10.17.2005

The best turn-down EVER

Most of your fourth year of medicine is taken up by the application for residencies. Those of you who remember speaking with me after I got into medical school may recall me saying something along the lines of, "all the pressure's off now, I'm a doctor no matter what!"

Ha.

Turns out it is, in fact, occasionally extremely difficult to get into certain programs - including emergency medicine, which is what I happen to have decided upon. The residency programs, overall, have something like a 33% acceptance rate - roughly 80 applicants for the 28 spots nationwide last year. Ouch.

The analogy I've developed to explain this is that I've fallen for the most beautiful, most popular girl in school, and everyone wants to take her to the dance. It's still worth the effort, in my mind, to ask her out, but I have to operate under the assumption that she'll say no. However, Emergency Medicine has a friend. This friend is named Family Medicine, and Family is easy. I mean, she will put out for ANYONE. She's not quite as attractive as Emergency, but she'll get you where you want to go - specifically, via the CCFP-EM program, which is a third year of family residency which lets you work in ERs.
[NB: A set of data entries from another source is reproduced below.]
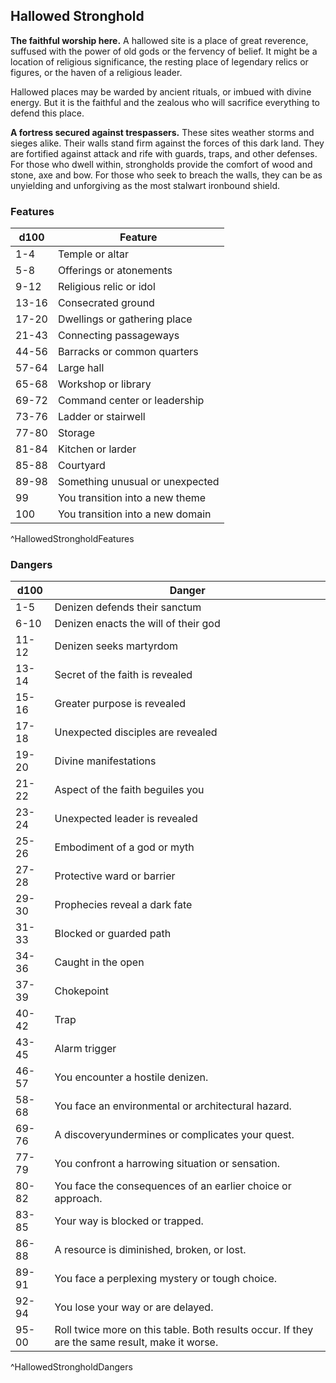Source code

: ## Hallowed Stronghold
**The faithful worship here.** A hallowed site is a place of great reverence, suffused with the power of old gods or the fervency of belief. It might be a location of religious significance, the resting place of legendary relics or figures, or the haven of a religious leader.

Hallowed places may be warded by ancient rituals, or imbued with divine energy. But it is the faithful and the zealous who will sacrifice everything to defend this place.

**A fortress secured against trespassers.** These sites weather storms and sieges alike. Their walls stand firm against the forces of this dark land. They are fortified against attack and rife with guards, traps, and other defenses. For those who dwell within, strongholds provide the comfort of wood and stone, axe and bow. For those who seek to breach the walls, they can be as unyielding and unforgiving as the most stalwart ironbound shield.

### Features
| d100  | Feature  |
|-------|----------|
| 1-4 | Temple or altar  |
| 5-8 | Offerings or atonements  |
| 9-12 | Religious relic or idol  |
| 13-16 | Consecrated ground  |
| 17-20 | Dwellings or gathering place  |
| 21-43 | Connecting passageways  |
| 44-56 | Barracks or common quarters  |
| 57-64 | Large hall  |
| 65-68 | Workshop or library  |
| 69-72 | Command center or leadership  |
| 73-76 | Ladder or stairwell  |
| 77-80 | Storage  |
| 81-84 | Kitchen or larder  |
| 85-88 | Courtyard  |
| 89-98 | Something unusual or unexpected  |
| 99 | You transition into a new theme  |
| 100 | You transition into a new domain  |
^HallowedStrongholdFeatures

### Dangers
| d100  | Danger  |
|-------|----------|
| 1-5 | Denizen defends their sanctum  |
| 6-10 | Denizen enacts the will of their god  |
| 11-12 | Denizen seeks martyrdom  |
| 13-14 | Secret of the faith is revealed  |
| 15-16 | Greater purpose is revealed  |
| 17-18 | Unexpected disciples are revealed  |
| 19-20 | Divine manifestations  |
| 21-22 | Aspect of the faith beguiles you  |
| 23-24 | Unexpected leader is revealed  |
| 25-26 | Embodiment of a god or myth  |
| 27-28 | Protective ward or barrier  |
| 29-30 | Prophecies reveal a dark fate  |
| 31-33 | Blocked or guarded path  |
| 34-36 | Caught in the open  |
| 37-39 | Chokepoint  |
| 40-42 | Trap  |
| 43-45 | Alarm trigger  |
| 46-57 | You encounter a hostile denizen.
| 58-68 | You face an environmental or architectural hazard.
| 69-76 | A discoveryundermines or complicates your quest.
| 77-79 | You confront a harrowing situation or sensation.
| 80-82 | You face the consequences of an earlier choice or approach.
| 83-85 | Your way is blocked or trapped.
| 86-88 | A resource is diminished, broken, or lost.
| 89-91 | You face a perplexing mystery or tough choice.
| 92-94 | You lose your way or are delayed.
| 95-00 | Roll twice more on this table. Both results occur. If they are the same result, make it worse.
^HallowedStrongholdDangers

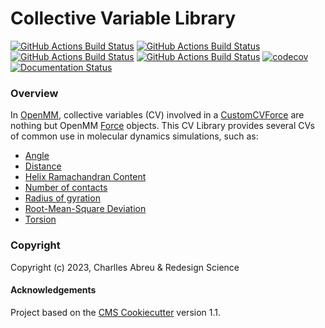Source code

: Collective Variable Library
===========================
[//]: # (Badges)
[![GitHub Actions Build Status](https://github.com/RedesignScience/cvlib/workflows/Linux/badge.svg)](https://github.com/RedesignScience/cvlib/actions?query=workflow%3ALinux)
[![GitHub Actions Build Status](https://github.com/RedesignScience/cvlib/workflows/MacOS/badge.svg)](https://github.com/RedesignScience/cvlib/actions?query=workflow%3AMacOS)
[![GitHub Actions Build Status](https://github.com/RedesignScience/cvlib/workflows/Windows/badge.svg)](https://github.com/RedesignScience/cvlib/actions?query=workflow%3AWindows)
[![GitHub Actions Build Status](https://github.com/RedesignScience/cvlib/workflows/Linter/badge.svg)](https://github.com/RedesignScience/cvlib/actions?query=workflow%3ALinter)
[![codecov](https://codecov.io/gh/RedesignScience/cvlib/branch/main/graph/badge.svg)](https://codecov.io/gh/RedesignScience/cvlib/branch/main)
[![Documentation Status](https://readthedocs.org/projects/cvlib-for-openmm/badge/?style=flat)](https://readthedocs.org/projects/cvlib-for-openmm)

### Overview

In [OpenMM], collective variables (CV) involved in a [CustomCVForce] are nothing but OpenMM [Force]
objects. This CV Library provides several CVs of common use in molecular dynamics simulations, such
as:

* [Angle](https://cvlib-for-openmm.readthedocs.io/en/latest/api/Angle.html)
* [Distance](https://cvlib-for-openmm.readthedocs.io/en/latest/api/Distance.html)
* [Helix Ramachandran Content](https://cvlib-for-openmm.readthedocs.io/en/latest/api/HelixRamachandranContent.html)
* [Number of contacts](https://cvlib-for-openmm.readthedocs.io/en/latest/api/NumberOfContacts.html)
* [Radius of gyration](https://cvlib-for-openmm.readthedocs.io/en/latest/api/RadiusOfGyration.html)
* [Root-Mean-Square Deviation](https://cvlib-for-openmm.readthedocs.io/en/latest/api/RootMeanSquareDeviation.html)
* [Torsion](https://cvlib-for-openmm.readthedocs.io/en/latest/api/Torsion.html)

### Copyright

Copyright (c) 2023, Charlles Abreu & Redesign Science


#### Acknowledgements

Project based on the [CMS Cookiecutter] version 1.1.


[CMS Cookiecutter]: https://github.com/molssi/cookiecutter-cms
[CustomCVForce]:    http://docs.openmm.org/latest/api-python/generated/openmm.openmm.CustomCVForce.html
[Force]:            http://docs.openmm.org/latest/api-python/generated/openmm.openmm.Force.html
[OpenMM]:           https://openmm.org

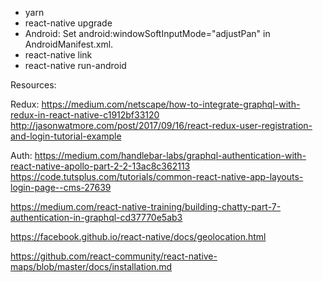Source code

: - yarn
- react-native upgrade
- Android: Set android:windowSoftInputMode="adjustPan" in AndroidManifest.xml.
- react-native link
- react-native run-android

Resources:

Redux:
https://medium.com/netscape/how-to-integrate-graphql-with-redux-in-react-native-c1912bf33120
http://jasonwatmore.com/post/2017/09/16/react-redux-user-registration-and-login-tutorial-example

Auth:
https://medium.com/handlebar-labs/graphql-authentication-with-react-native-apollo-part-2-2-13ac8c362113
https://code.tutsplus.com/tutorials/common-react-native-app-layouts-login-page--cms-27639

https://medium.com/react-native-training/building-chatty-part-7-authentication-in-graphql-cd37770e5ab3

https://facebook.github.io/react-native/docs/geolocation.html

https://github.com/react-community/react-native-maps/blob/master/docs/installation.md
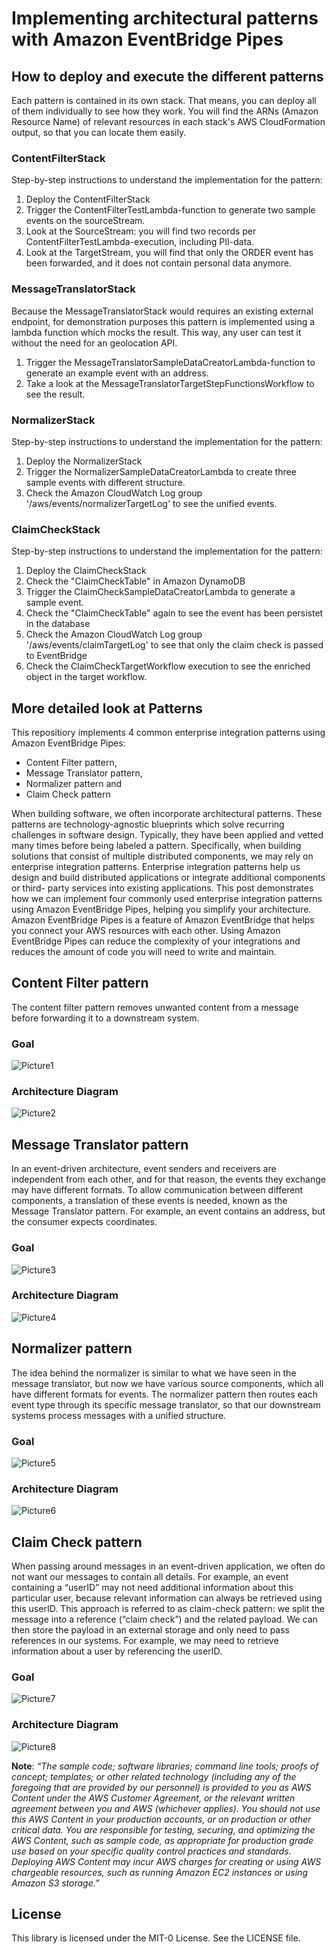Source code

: # Implementing architectural patterns with Amazon EventBridge Pipes 
## How to deploy and execute the different patterns
Each pattern is contained in its own stack. That means, you can deploy all of them individually to see how they work.
You will find the ARNs (Amazon Resource Name) of relevant resources in each stack's AWS CloudFormation output, so that you can locate them easily.

### ContentFilterStack
Step-by-step instructions to understand the implementation for the pattern:
1. Deploy the ContentFilterStack
2. Trigger the ContentFilterTestLambda-function to generate two sample events on the sourceStream.
3. Look at the SourceStream: you will find two records per ContentFilterTestLambda-execution, including PII-data.
4. Look at the TargetStream, you will find that only the ORDER event has been forwarded, and it does not contain personal data anymore.

### MessageTranslatorStack

Because the MessageTranslatorStack would requires an existing external endpoint, for demonstration purposes this pattern is implemented using a lambda function which mocks the result. This way, any user can test it without the need for an geolocation API.
1. Trigger the MessageTranslatorSampleDataCreatorLambda-function to generate an example event with an address.
2. Take a look at the MessageTranslatorTargetStepFunctionsWorkflow to see the result.

### NormalizerStack
Step-by-step instructions to understand the implementation for the pattern:
1. Deploy the NormalizerStack
2. Trigger the NormalizerSampleDataCreatorLambda to create three sample events with different structure.
3. Check the Amazon CloudWatch Log group '/aws/events/normalizerTargetLog' to see the unified events.


### ClaimCheckStack
Step-by-step instructions to understand the implementation for the pattern:
1. Deploy the ClaimCheckStack
2. Check the "ClaimCheckTable" in Amazon DynamoDB
2. Trigger the ClaimCheckSampleDataCreatorLambda to generate a sample event.
3. Check the "ClaimCheckTable" again to see the event has been persistet in the database
4. Check the Amazon CloudWatch Log group '/aws/events/claimTargetLog' to see that only the claim check is passed to EventBridge
5. Check the ClaimCheckTargetWorkflow execution to see the enriched object in the target workflow.


## More detailed look at Patterns
This repositiory implements 4 common enterprise integration patterns using Amazon EventBridge Pipes:
- Content Filter pattern,
- Message Translator pattern,
- Normalizer pattern and
- Claim Check pattern

When building software, we often incorporate architectural patterns. These patterns are
technology-agnostic blueprints which solve recurring challenges in software design.
Typically, they have been applied and vetted many times before being labeled a pattern.
Specifically, when building solutions that consist of multiple distributed components,
we may rely on enterprise integration patterns. Enterprise integration patterns help us
design and build distributed applications or integrate additional components or third-
party services into existing applications.
This post demonstrates how we can implement four commonly used enterprise
integration patterns using Amazon EventBridge Pipes, helping you simplify your
architecture. Amazon EventBridge Pipes is a feature of Amazon EventBridge that helps
you connect your AWS resources with each other. Using Amazon EventBridge Pipes can
reduce the complexity of your integrations and reduces the amount of code you will
need to write and maintain.

## Content Filter pattern
The content filter pattern removes unwanted content from a message before forwarding it to a downstream system. 

### Goal
![Picture1](./images/Picture1.png)

### Architecture Diagram
![Picture2](./images/Picture2.png)

## Message Translator pattern
In an event-driven architecture, event senders and receivers are independent from each other, and for that reason, the events they exchange may have different formats. To allow communication between different components, a translation of these events is needed, known as the Message Translator pattern. For example, an event contains an address, but the consumer expects coordinates.

### Goal
![Picture3](./images/Picture3.png)

### Architecture Diagram
![Picture4](./images/Picture4.png)

## Normalizer pattern
The idea behind the normalizer is similar to what we have seen in the message translator, but now we have various source components, which all have different formats for events. The normalizer pattern then routes each event type through its specific message translator, so that our downstream systems process messages with a unified structure.

### Goal
![Picture5](./images/Picture5.png)

### Architecture Diagram
![Picture6](./images/Picture6.png)

## Claim Check pattern
When passing around messages in an event-driven application, we often do not want our messages to contain all details. For example, an event containing a “userID” may not need additional information about this particular user, because relevant information can always be retrieved using this userID. This approach is referred to as claim-check pattern: we split the message into a reference (“claim check”) and the related payload. We can then store the payload in an external storage and only need to pass references in our systems. For example, we may need to retrieve information about a user by referencing the userID. 

### Goal
![Picture7](./images/Picture7.png)

### Architecture Diagram
![Picture8](./images/Picture8.png)

**Note**: *“The sample code; software libraries; command line tools; proofs of concept; templates; or other related technology (including any of the foregoing that are provided by our personnel) is provided to you as AWS Content under the AWS Customer Agreement, or the relevant written agreement between you and AWS (whichever applies). You should not use this AWS Content in your production accounts, or on production or other critical data. You are responsible for testing, securing, and optimizing the AWS Content, such as sample code, as appropriate for production grade use based on your specific quality control practices and standards. Deploying AWS Content may incur AWS charges for creating or using AWS chargeable resources, such as running Amazon EC2 instances or using Amazon S3 storage.”*

## License

This library is licensed under the MIT-0 License. See the LICENSE file.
I get the occasional disgusted look while explaining my analogy, but it's a decent framework.

Anyhow, a large part of your application for the residencies is your reference letters; you're essentially expected to get a reference letter for every rotation or elective you do in your field of choice. This is tough in ER, since you tend to spend very little time with any given doctor because your schedules rarely coincide. I've been trying to get references out of rotation coordinators, since they see all my evaluations from other doctors, but failed in the case of one from the University Hospital.

His excuse? "I can't give you a letter because I'm in rural Zambia."

Seriously. If I had a nickel for every time a girl turned me down because "I'm washing my hair... in rural Zambia, " or "I'm dating someone else.... from rural Zambia!" I'd be a richer man today.

I have to stop going after girls from rural Zambia.